Bergen fascineren elke keer

Het is teveel om op te schrijven, superlatieven ontbreken en foto's doen geen eer aan hoe indrukwekkend en sprookjesachtig tegelijk het hier is. Daarom is dit een onderdanige poging al het bijzonders toch onder woorden te brengen.


Ik vind een comfortabel en opvallend stil plekje op het dakterras van m'n hotel midden in Kathmandu. De Himalaya is steekt fel af tegen de strak blauwe lucht. Er loopt een man met een plastic zakje rond die de vergeelde blaadjes en dode bloemen uit alle planten haalt. Een fijne plek om even wakker te worden. De koffie blijkt niet te pruimen te zijn en dat terwijl ik er zo naar uitgekeken had. Dus voordat ik vertrek wandel ik naar het koffietentje dat ik de eerste ochtend vond. Verdwijn in een van de grote banken en bestel een heerlijke cappuccino. Ik ben klaar voor vertrek. 

Het verkeer in Kathmandu is het toppunt van chaotische drukte. Het duurt een tijdje voordat de omgeving groener wordt, de bebouwing minder dicht en we de stadse drukte achter ons kunnen laten.
We stoppen in een dorpje en kopen appels en bananen voor de familie die ik zal bezoeken. De 17 jarige, zeer spraakzame zoon begeleidt me de trappen op naar een enorme boeddha die uitkijkt over de vallei en de bergen. Onze weg slingert over smalle bergpaadjes, tussen kleurrijke velden en door afgelegen dorpjes. Door de regen van de afgelopen tijd moet ik opletten waar ik loop, maar elke keer als ik om me heen kijkt voel ik intens geluk door me heen stromen.
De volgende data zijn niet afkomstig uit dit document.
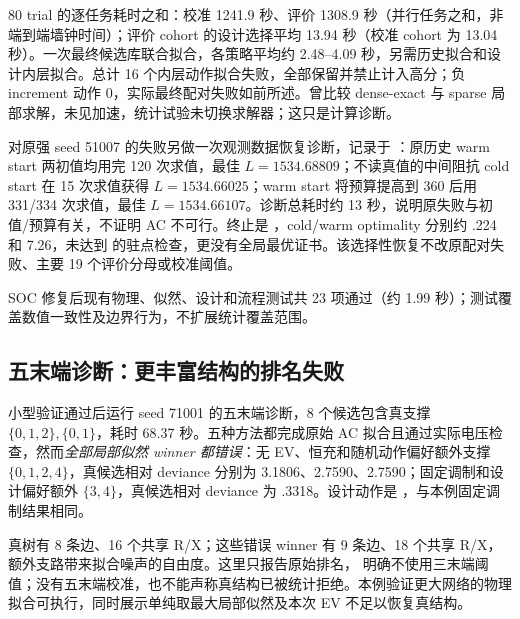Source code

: \documentclass[UTF8,fontset=fandol,11pt,a4paper]{ctexart}
\begin{document}
80 trial 的逐任务耗时之和：校准 1241.9 秒、评价 1308.9 秒（并行任务之和，非端到端墙钟时间）；评价 cohort 的设计选择平均 13.94 秒（校准 cohort 为 13.04 秒）。一次最终候选库联合拟合，各策略平均约 2.48--4.09 秒，另需历史拟合和设计内层拟合。总计 16 个内层动作拟合失败，全部保留并禁止计入高分；负 increment 动作 0，实际最终配对失败如前所述。曾比较 dense-exact 与 sparse 局部求解，未见加速，统计试验未切换求解器；这只是计算诊断。

对原强 seed 51007 的失败另做一次观测数据恢复诊断，记录于 ：原历史 warm start 两初值均用完 120 次求值，最佳 $L=1534.68809$；不读真值的中间阻抗 cold start 在 15 次求值获得 $L=1534.66025$；warm start 将预算提高到 360 后用 331/334 次求值，最佳 $L=1534.66107$。诊断总耗时约 13 秒，说明原失败与初值/预算有关，不证明 AC 不可行。终止是 ，cold/warm optimality 分别约 .224 和 7.26，未达到  的驻点检查，更没有全局最优证书。该选择性恢复不改原配对失败、主要 19 个评价分母或校准阈值。

SOC 修复后现有物理、似然、设计和流程测试共 23 项通过（约 1.99 秒）；测试覆盖数值一致性及边界行为，不扩展统计覆盖范围。

\subsection{五末端诊断：更丰富结构的排名失败}
小型验证通过后运行 seed 71001 的五末端诊断，8 个候选包含真支撑 $\{0,1,2\},\{0,1\}$，耗时 68.37 秒。五种方法都完成原始 AC 拟合且通过实际电压检查，然而\emph{全部局部似然 winner 都错误}：无 EV、恒充和随机动作偏好额外支撑 $\{0,1,2,4\}$，真候选相对 deviance 分别为 3.1806、2.7590、2.7590；固定调制和设计偏好额外 $\{3,4\}$，真候选相对 deviance 为 .3318。设计动作是 ，与本例固定调制结果相同。

真树有 8 条边、16 个共享 R/X；这些错误 winner 有 9 条边、18 个共享 R/X，额外支路带来拟合噪声的自由度。这里只报告原始排名， 明确不使用三末端阈值；没有五末端校准，也不能声称真结构已被统计拒绝。本例验证更大网络的物理拟合可执行，同时展示单纯取最大局部似然及本次 EV 不足以恢复真结构。
\end{document}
Onderweg komen kindertjes voorzichtig maar heel nieuwsgierig een stukje naar beneden gelopen. Ik haal de Hema ballonnen met sterren uit m'n rugzak en speel ermee voordat ik ze opblaas en aan hen geef. De jongste kijkt me vol ontzetting aan. Glimlacht. Ballon in de ene hand. Prachtige bloem in de andere hand.
Het laatste stukje gaan we met de bus. Een bus die zeker niet gemaakt is voor lange mensen. Ik kan niet rechtop staan en ben blij als ik op iemands zak aardappelen mag zitten. En zitten voelt zekerder dan staan. We rijden vlak langs een stijle afgrond. Elke bocht is spannend. Vrachtwagens passeren schijnbaar rakelings en duwen ons tegen de buitenbochten.

En dan zijn we er. Een kleine gemeenschap waar iedereen groeten, fruit en granen heeft. Alles is onbespoten wat uitzonderlijk is. Het huisje van de familie is klein. Er zijn niet echt ramen, maar de deur staat altijd open. Mensen lopen onophoudelijk binnen voor een praatje. Het bankje bij een tafeltje waar twee man op kunnen zitten wordt vrijwel niet gebruikt. Iedereen hurkt op de betonnen vloer.


De moeder des huizes is een warme, lieve en trotse vrouw die voor iedereen lijkt te willen zorgen, ze spreekt geen Engels en ook de F lijkt niet tot haar vocabulaire te horen. Dus ik ben Ploor.
Nadat ik alle foto's heb gezien van andere bezoekers mag ik met van alles helpen. We doen nauwkeurig alle mais die in de zo'n gedroogd is in een zak. Plukken Green Leaf (inderdaad groen blad, lijkt op spinazie, maar is het niet...). Maaien het gras met een handzeis die daarna ook in de keuken wordt gebruikt. En voeren de geit en koeien. Moeders draagt de enorme mand met een band over haar hoofd met het gemaaide gras. Ik voel me schuldig als ik alleen met onze oogst van groenten en kruiden naast haar loop.
In de keuken krijg ik nauwkeurige instructies bijvoorbeeld over hoe de knoflook gepeld wordt (zonder mes, niet te doen...) of hoe we twee stenen als vijzel gebruiken voor diezelfde knoflook, gember en verse kruiden.
Terwijl de bergen buiten goud kleuren door de ondergaande zon eten we zittend op de grond zelf gemaakte zoute popcorn en een soort gebakken smakelijke boontjes met ultra zoete thee.
Het is wonderlijk hoe uit zo'n kleine simpele keuken zulk heerlijk eten kan komen. Speciaal omdat ik er ben krijgen we een feestelijk bord met smakelijke groenten, heerlijke sausjes, dal, goede kip en dat alles eet je met je rechterhand. Het lukt me zonder knoeien.
Als we klaar zijn is het aarde donker buiten en schitteren ontelbaar veel sterren helder aan de hemel.
Het is bedtijd. Heerlijk. Of. Nou ja. Heerlijk? Als je van een plank met een dekentje houdt waar je voeten 20cm voorbij steken. Het wordt geen beste nacht.


Om zes uur krijg ik een kopje thee en daarna moeten de groenten gesneden worden voor de ontbijt curry en we maken chapati. De kippen hebben voor verse eitjes gezorgd. En zo wordt het tijd voor het hoogte punt voor moeders; we trekken alle twee een Nepalese jurk aan ze straalt van oor tot oor. Ik krijg een stip op mijn hoofd, een bloemen ketting om en dan mag ik ontbijten. Na heel wat foto's is het tijd om afscheid te nemen en aan m'n volgende wandeling te beginnen.

Het is duidelijk wanneer we het klooster boven op de berg naderen; hoe dichter we bij komen hoe meer prayer flags er overal hangen. Het is een pittige wandeling maar de beloning is prachtig. Door Sam's geweldige kwaliteit als storyteller tijdens de yoga retreat herken ik de opzet en verhalen van de schilderingen een beetje.

In de kamer van mijn nieuwe onderkomen kijk ik uit op ... de besneeuwde Himalaya. Wat een gelukkig meisje!